New Low-Cost Method Can Detect Sewage Pollution in Streams, Rivers

A team of scientists at the University of Sheffield, UK, has developed and tested a promising novel method that uses inexpensive samplers (cotton tampons) to identify where wastewater is polluting our streams and rivers.

New Low-Cost Method Can Detect Sewage Pollution in Streams, Rivers

Pasig River, Manila, Philippines. Image credit: Bar Fabella / CC BY 2.0
“More than a million homes have their wastewater incorrectly connected into the surface water network, which means their sewage is being discharged into a river, rather than going to a treatment plant. Unfortunately, it’s very difficult to detect where this is happening, as the discharge is intermittent, can’t always be seen with the naked eye and existing tests are complex and expensive,” said Prof David Lerner of the University of Sheffield’s Department of Civil and Structural Engineering, the senior author of the paper published in the Water and Environment Journal .
“The main difficulty with detecting sewage pollution by searching for optical brighteners is finding cotton that does not already contain these chemicals. That’s why tampons, being explicitly untreated, provide such a neat solution.”
“Our new method may be unconventional – but it’s cheap and it works.”
Prof Lerner and his colleague, Dr Dave Mark Chandler, have shown that when tampons are suspended in water contaminated by even very small amounts of detergents or sewage, they will pick up optical brighteners and glow under UV light.
The team carried out lab experiments to determine how much detergent would need to be in the water to be picked up by the tampon test.
When a tampon was dipped for 5 sec into a solution containing 0.01 ml of detergent per liter of water, the optical brighteners could be identified immediately and continued to be visible for the next 30 days.
The method was then tested in the field by suspending tampons for 3 days in 16 surface water outlets running into streams and rivers in Sheffield, UK, and then testing the tampons under UV light.
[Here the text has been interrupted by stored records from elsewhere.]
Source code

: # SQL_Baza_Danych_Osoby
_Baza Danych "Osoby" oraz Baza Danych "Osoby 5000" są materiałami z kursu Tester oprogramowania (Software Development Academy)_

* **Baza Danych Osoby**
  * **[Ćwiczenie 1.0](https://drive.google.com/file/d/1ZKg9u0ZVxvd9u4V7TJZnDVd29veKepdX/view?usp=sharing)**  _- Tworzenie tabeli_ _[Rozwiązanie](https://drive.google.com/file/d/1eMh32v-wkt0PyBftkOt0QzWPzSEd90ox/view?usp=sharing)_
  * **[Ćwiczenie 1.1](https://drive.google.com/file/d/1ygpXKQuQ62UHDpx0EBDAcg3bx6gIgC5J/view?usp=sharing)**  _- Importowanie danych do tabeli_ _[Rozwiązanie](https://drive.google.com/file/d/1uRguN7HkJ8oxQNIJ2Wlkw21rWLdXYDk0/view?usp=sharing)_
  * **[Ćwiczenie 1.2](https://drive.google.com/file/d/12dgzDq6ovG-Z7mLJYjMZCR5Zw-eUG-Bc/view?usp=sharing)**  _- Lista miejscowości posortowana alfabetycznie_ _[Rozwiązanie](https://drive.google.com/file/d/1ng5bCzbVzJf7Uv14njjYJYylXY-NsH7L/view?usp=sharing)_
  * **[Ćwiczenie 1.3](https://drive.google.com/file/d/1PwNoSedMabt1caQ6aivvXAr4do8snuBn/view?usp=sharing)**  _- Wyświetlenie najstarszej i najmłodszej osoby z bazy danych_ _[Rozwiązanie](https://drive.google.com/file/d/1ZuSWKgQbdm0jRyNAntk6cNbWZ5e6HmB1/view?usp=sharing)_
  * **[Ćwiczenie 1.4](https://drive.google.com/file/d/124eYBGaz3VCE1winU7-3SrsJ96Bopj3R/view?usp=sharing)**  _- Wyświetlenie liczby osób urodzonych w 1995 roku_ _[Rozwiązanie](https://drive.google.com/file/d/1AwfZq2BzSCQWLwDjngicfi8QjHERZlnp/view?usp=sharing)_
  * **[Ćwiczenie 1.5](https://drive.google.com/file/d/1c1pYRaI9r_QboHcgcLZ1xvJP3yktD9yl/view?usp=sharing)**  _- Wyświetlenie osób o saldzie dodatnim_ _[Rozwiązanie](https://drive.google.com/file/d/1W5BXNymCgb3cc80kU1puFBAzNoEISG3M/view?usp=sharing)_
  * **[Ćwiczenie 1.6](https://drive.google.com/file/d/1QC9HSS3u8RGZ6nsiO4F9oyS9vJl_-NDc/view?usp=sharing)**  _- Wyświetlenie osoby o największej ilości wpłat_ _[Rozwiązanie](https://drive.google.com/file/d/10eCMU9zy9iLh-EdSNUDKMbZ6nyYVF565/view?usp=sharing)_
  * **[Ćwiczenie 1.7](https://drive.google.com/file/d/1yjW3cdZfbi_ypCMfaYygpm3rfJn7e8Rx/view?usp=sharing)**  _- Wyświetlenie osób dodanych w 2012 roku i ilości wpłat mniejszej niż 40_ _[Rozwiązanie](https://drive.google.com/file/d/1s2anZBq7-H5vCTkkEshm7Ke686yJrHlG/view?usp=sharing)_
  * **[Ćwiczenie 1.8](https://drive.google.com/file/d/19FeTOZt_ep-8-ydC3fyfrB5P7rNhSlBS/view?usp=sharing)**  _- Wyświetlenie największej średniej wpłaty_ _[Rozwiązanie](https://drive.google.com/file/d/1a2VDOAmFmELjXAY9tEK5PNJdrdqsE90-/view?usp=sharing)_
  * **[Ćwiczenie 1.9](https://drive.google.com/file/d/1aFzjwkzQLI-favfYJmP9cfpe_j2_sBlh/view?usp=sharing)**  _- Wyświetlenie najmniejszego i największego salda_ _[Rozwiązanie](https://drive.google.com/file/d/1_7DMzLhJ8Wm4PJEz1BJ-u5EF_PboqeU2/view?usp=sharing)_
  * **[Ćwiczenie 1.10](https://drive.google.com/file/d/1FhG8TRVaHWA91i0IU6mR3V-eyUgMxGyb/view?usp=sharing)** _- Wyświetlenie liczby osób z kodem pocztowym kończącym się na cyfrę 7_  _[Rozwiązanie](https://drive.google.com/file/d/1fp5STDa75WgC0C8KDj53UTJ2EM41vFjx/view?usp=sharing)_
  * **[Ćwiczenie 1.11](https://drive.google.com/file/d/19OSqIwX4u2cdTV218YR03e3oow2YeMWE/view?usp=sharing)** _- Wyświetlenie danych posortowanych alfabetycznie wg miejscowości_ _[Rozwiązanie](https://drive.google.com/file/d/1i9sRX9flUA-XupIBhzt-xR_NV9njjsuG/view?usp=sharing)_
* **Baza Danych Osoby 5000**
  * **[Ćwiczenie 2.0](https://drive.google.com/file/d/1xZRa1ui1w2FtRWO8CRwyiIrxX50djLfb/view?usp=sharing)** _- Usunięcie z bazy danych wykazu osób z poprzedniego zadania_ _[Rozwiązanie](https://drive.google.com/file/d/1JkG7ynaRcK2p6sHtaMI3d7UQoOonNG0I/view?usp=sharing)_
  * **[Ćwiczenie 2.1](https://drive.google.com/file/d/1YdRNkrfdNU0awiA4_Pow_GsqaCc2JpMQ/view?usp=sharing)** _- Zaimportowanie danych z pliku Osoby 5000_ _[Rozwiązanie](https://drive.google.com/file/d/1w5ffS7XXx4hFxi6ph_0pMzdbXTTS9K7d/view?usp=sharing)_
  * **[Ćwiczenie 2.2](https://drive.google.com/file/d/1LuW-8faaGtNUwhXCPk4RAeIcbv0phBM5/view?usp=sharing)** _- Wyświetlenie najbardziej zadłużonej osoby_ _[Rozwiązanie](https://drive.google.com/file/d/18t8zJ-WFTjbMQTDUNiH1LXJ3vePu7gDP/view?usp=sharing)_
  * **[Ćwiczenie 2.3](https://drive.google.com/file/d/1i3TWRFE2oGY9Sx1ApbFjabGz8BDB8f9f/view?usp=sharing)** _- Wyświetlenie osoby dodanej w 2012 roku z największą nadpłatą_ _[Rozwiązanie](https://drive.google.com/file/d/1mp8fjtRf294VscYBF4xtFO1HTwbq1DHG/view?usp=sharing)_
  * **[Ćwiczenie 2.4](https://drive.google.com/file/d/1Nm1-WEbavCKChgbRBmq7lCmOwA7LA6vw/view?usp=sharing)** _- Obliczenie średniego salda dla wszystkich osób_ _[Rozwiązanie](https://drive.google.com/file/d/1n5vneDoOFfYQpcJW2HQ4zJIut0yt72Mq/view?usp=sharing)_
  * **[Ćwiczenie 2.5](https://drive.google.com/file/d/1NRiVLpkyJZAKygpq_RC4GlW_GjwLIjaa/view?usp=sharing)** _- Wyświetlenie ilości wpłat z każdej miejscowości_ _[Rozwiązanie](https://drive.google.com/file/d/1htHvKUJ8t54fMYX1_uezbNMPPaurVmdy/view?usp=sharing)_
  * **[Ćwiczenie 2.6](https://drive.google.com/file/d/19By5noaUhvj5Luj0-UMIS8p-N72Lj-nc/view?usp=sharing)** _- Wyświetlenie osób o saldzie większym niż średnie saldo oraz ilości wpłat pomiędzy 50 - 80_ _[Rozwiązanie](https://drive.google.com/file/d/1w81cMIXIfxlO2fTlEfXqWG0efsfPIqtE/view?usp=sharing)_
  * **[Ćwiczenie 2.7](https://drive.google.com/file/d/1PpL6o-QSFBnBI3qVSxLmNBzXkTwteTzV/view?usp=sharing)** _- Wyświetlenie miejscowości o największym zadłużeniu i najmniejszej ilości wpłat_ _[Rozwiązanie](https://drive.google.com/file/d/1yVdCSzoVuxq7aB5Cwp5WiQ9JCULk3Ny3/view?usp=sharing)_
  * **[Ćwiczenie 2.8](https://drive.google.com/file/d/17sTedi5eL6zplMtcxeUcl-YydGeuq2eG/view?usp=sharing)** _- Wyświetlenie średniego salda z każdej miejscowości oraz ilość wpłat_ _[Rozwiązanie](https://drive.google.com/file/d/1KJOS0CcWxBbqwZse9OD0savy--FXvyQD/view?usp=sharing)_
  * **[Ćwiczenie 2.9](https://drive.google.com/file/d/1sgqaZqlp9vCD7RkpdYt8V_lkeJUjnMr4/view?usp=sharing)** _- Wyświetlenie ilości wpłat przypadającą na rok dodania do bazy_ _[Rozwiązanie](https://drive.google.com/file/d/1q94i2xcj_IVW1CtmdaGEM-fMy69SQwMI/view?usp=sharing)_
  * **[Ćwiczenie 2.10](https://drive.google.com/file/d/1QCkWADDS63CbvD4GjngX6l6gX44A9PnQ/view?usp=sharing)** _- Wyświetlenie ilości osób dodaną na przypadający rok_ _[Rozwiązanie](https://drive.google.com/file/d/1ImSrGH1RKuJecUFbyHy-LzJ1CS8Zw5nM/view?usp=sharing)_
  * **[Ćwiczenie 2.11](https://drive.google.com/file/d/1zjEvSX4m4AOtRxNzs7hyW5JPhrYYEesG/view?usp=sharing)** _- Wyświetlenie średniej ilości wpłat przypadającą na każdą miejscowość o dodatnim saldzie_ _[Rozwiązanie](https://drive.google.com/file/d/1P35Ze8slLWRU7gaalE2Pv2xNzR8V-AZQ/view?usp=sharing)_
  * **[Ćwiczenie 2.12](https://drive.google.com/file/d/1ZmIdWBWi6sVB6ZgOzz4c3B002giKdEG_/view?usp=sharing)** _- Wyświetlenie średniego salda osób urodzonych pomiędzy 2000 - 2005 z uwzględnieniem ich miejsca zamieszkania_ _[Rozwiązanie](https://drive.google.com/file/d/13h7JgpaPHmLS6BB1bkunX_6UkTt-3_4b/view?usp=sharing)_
Nine of the tampons glowed, confirming the presence of optical brighteners – and therefore sewage pollution.
The scientists then followed the pipe network back from four of the nine polluted outlets they’d identified, dipping a tampon in at each manhole to see where the sewage was entering the system.
They were able to successfully isolate the sections of each network where the sewage originated, narrowing down the households which would need to be inspected in more detail. A visual inspection in one area immediately revealed a house where both a sink and soil stack were connected to the wrong sewer.